There isn't any value for y for which the expression is false. If we compile this:

int test(int y)
{
    int x = 1;
    
    return (x < y) == (-x > -y);
}

both gcc and clang with optimization enabled will generate this code:

test(int):
        mov     eax, 1
        ret

Any other answer that thinks is smart most likely uses overflow and is actually Undefined Behavior or misunderstands some C fundamentals.

Actually there are no values for either x or y for which the expression is false:

int test(int x, int y)
{
    return (x < y) == (-x > -y);
}

gives the same:

test(int, int):
        mov     eax, 1
        ret

---

It seems some people miss the implication and significance of the fact that the compilers transform the expression into return 1. This is proof that the compiler has definitely proven that there is no valid input for which the expression is false. Otherwise it would not have been allowed to do this optimization.

Answer 2

Find a value y such (x < y) == (-x > -y) will be false, when x is a signed integer and x=1?

When unsigned y = 0.

int main(void) {
  int x = 1;
  unsigned y = 0;
  printf("%u\n", (x < y) == (-x > -y));
  return 0;
}

Output

0

---

Oops did not see the "find a value for int y (in hex)" until later.

Leave posted as wiki since it answer the title question, but gets disallowed in the details.

Answer 3

The answer is INT_MIN == -INT_MIN, I think you have already known how it work.
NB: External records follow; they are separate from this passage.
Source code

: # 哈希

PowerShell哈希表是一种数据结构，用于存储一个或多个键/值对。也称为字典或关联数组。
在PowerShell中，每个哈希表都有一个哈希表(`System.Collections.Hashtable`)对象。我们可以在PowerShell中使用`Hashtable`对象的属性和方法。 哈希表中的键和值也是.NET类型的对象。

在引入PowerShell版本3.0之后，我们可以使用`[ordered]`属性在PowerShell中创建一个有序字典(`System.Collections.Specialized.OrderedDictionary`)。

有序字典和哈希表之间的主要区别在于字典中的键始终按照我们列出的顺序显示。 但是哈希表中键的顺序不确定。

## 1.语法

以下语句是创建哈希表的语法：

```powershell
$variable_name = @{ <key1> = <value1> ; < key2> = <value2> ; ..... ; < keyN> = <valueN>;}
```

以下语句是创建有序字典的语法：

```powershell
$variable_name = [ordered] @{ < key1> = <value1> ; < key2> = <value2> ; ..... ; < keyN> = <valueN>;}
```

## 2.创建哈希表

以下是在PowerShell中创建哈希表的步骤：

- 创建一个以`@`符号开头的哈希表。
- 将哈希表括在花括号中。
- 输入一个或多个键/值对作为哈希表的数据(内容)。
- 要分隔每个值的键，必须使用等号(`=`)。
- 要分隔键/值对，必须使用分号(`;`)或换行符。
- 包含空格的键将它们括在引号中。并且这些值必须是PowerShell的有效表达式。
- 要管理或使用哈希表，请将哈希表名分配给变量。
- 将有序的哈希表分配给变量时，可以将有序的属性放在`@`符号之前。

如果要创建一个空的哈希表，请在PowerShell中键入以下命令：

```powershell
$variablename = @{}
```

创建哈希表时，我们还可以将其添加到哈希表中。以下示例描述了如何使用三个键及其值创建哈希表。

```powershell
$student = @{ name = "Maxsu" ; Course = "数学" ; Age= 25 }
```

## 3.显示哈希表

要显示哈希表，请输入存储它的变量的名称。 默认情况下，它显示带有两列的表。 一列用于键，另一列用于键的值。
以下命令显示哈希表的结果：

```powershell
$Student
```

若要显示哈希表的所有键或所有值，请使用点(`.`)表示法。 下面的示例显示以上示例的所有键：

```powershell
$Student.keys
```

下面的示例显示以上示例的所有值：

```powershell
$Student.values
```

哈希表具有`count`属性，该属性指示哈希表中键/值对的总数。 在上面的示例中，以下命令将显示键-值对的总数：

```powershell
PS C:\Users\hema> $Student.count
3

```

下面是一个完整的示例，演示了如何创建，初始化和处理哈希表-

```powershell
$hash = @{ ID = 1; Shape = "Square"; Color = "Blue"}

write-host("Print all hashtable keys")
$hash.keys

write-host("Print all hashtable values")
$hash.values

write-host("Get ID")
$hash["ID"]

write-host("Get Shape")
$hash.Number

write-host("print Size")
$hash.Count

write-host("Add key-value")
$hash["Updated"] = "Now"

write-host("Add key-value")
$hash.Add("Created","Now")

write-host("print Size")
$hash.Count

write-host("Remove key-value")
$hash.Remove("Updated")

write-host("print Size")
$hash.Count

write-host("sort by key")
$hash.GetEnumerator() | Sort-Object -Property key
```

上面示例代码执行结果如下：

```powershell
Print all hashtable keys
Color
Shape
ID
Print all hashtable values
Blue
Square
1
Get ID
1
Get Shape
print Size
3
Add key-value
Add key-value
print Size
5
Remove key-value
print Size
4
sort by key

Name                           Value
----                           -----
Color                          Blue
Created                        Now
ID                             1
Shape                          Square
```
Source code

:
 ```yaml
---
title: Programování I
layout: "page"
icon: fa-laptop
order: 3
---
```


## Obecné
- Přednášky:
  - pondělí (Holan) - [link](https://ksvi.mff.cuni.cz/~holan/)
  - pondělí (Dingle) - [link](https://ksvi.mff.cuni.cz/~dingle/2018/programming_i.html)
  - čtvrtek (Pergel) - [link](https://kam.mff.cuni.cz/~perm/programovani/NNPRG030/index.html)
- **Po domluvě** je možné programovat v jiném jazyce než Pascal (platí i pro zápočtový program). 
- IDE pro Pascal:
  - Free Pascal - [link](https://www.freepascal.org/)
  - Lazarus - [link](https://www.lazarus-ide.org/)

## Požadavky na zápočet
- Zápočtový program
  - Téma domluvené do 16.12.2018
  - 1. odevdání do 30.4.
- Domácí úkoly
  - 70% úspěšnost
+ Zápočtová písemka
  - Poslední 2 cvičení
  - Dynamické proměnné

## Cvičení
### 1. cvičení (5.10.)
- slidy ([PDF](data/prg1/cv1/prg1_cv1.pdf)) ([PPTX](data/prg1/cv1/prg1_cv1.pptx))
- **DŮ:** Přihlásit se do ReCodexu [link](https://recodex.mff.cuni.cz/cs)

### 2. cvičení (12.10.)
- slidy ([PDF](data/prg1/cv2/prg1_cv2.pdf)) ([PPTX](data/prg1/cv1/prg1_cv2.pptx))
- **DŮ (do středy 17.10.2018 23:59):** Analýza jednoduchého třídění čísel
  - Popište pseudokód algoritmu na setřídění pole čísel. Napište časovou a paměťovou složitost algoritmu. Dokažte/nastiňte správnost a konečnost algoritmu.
But if you want do an experiment and feels bad for compiler optimization, you can use noclone attribute to prevent compiler do constant propgation, and noinline attribute let less() is a black box for main()

#include <limits.h>

__attribute__ ((noclone, noinline))
int less (int x, int y) {
  return x > y;
}

__attribute__ ((noclone, noinline))
int neg (int x) {
  return -x;
}

int main(void) {
  int x = 1, y = INT_MIN;
  return  less(x, y) == less(neg(y), neg(x));
}

Answer 4

If int is defined as 32 bit two-complement value, then value 0x80000000 will fail the comparison. The reason is that two-complement values has one more value in the negative side than in the positive side. Any positive value can be converted to negative, but not all negative values can be converted to positive.

So, for the above mentioned value, y and -y are actually the same value and the first comparison (x < y) will yield "false" where (-x > -y) will yield "true", making the whole expression "false".

But it wouldn't happen if, as in the answer from @bolov, the compiler optimizes the function.